The entries that follow need to be reproduced exactly, minus any images.

Saved entries
····················

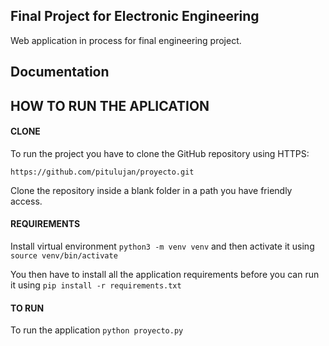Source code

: ## Final Project for Electronic Engineering 

Web application in process for final engineering project.

## Documentation

## HOW TO RUN THE APLICATION

#### CLONE

To run the project you have to clone the GitHub repository using HTTPS:

``https://github.com/pitulujan/proyecto.git``


Clone the repository inside a blank folder in a path you have friendly access.

#### REQUIREMENTS

Install virtual environment `python3 -m venv venv` and then activate it using `source venv/bin/activate`

You then have to install all the application requirements before you can run it using `pip install -r requirements.txt`

#### TO RUN

To run the application `python proyecto.py` 

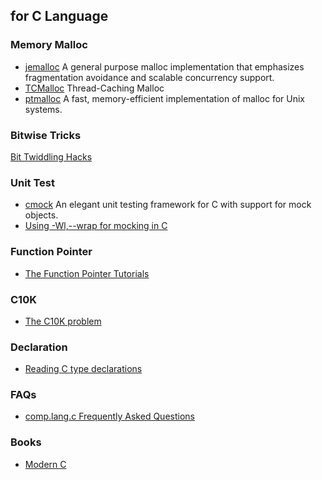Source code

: ## for C Language

### Memory Malloc
- [jemalloc](https://github.com/jemalloc/jemalloc) A general purpose malloc implementation that emphasizes
fragmentation avoidance and scalable concurrency support.
- [TCMalloc](http://goog-perftools.sourceforge.net/doc/tcmalloc.html) Thread-Caching Malloc
- [ptmalloc](http://www.malloc.de/en/) A fast, memory-efficient implementation of malloc for Unix systems.

### Bitwise Tricks
[Bit Twiddling Hacks](https://graphics.stanford.edu/~seander/bithacks.html)

### Unit Test
- [cmock](https://cmocka.org/) An elegant unit testing framework for C with support for mock objects.
- [Using -Wl,--wrap for mocking in C](http://sircmpwn.github.io/2016/07/19/Using-Wl-wrap-for-mocking-in-C.html)

### Function Pointer
- [The Function Pointer Tutorials](http://www.newty.de/fpt/index.html)

### C10K
- [The C10K problem](http://www.kegel.com/c10k.html)

### Declaration
- [Reading C type declarations](http://unixwiz.net/techtips/reading-cdecl.html)

### FAQs
- [comp.lang.c Frequently Asked Questions](http://c-faq.com/)

### Books
- [Modern C](http://icube-icps.unistra.fr/img_auth.php/d/db/ModernC.pdf)

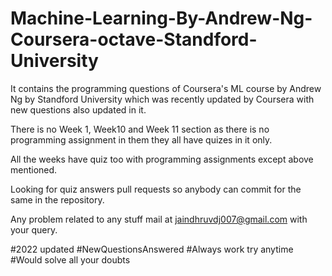 # Machine-Learning-By-Andrew-Ng-Coursera-octave-Standford-University

It contains the programming questions of Coursera's ML course by Andrew Ng by Standford University which was recently updated by Coursera with new questions also updated in it.

There is no Week 1, Week10 and Week 11 section as there is no programming assignment in them they all have quizes in it only. 

All the weeks have quiz too with programming assignments except above mentioned.

Looking for quiz answers pull requests so anybody can commit for the same in the repository.

Any problem related to any stuff mail at jaindhruvdj007@gmail.com with your query.

#2022 updated
#NewQuestionsAnswered
#Always work try anytime
#Would solve all your doubts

····················

Written answer →
Source code

: ## Final Project for Electronic Engineering 

Web application in process for final engineering project.

## Documentation

## HOW TO RUN THE APLICATION

#### CLONE

To run the project you have to clone the GitHub repository using HTTPS:

``https://github.com/pitulujan/proyecto.git``


Clone the repository inside a blank folder in a path you have friendly access.

#### REQUIREMENTS

Install virtual environment `python3 -m venv venv` and then activate it using `source venv/bin/activate`

You then have to install all the application requirements before you can run it using `pip install -r requirements.txt`

#### TO RUN

To run the application `python proyecto.py` 

Source code

: ## for C Language

### Memory Malloc
- [jemalloc](https://github.com/jemalloc/jemalloc) A general purpose malloc implementation that emphasizes
fragmentation avoidance and scalable concurrency support.
- [TCMalloc](http://goog-perftools.sourceforge.net/doc/tcmalloc.html) Thread-Caching Malloc
- [ptmalloc](http://www.malloc.de/en/) A fast, memory-efficient implementation of malloc for Unix systems.

### Bitwise Tricks
[Bit Twiddling Hacks](https://graphics.stanford.edu/~seander/bithacks.html)

### Unit Test
- [cmock](https://cmocka.org/) An elegant unit testing framework for C with support for mock objects.
- [Using -Wl,--wrap for mocking in C](http://sircmpwn.github.io/2016/07/19/Using-Wl-wrap-for-mocking-in-C.html)

### Function Pointer
- [The Function Pointer Tutorials](http://www.newty.de/fpt/index.html)

### C10K
- [The C10K problem](http://www.kegel.com/c10k.html)

### Declaration
- [Reading C type declarations](http://unixwiz.net/techtips/reading-cdecl.html)

### FAQs
- [comp.lang.c Frequently Asked Questions](http://c-faq.com/)

### Books
- [Modern C](http://icube-icps.unistra.fr/img_auth.php/d/db/ModernC.pdf)

 # Machine-Learning-By-Andrew-Ng-Coursera-octave-Standford-University

It contains the programming questions of Coursera's ML course by Andrew Ng by Standford University which was recently updated by Coursera with new questions also updated in it.

There is no Week 1, Week10 and Week 11 section as there is no programming assignment in them they all have quizes in it only. 

All the weeks have quiz too with programming assignments except above mentioned.

Looking for quiz answers pull requests so anybody can commit for the same in the repository.

Any problem related to any stuff mail at jaindhruvdj007@gmail.com with your query.

#2022 updated
#NewQuestionsAnswered
#Always work try anytime
#Would solve all your doubts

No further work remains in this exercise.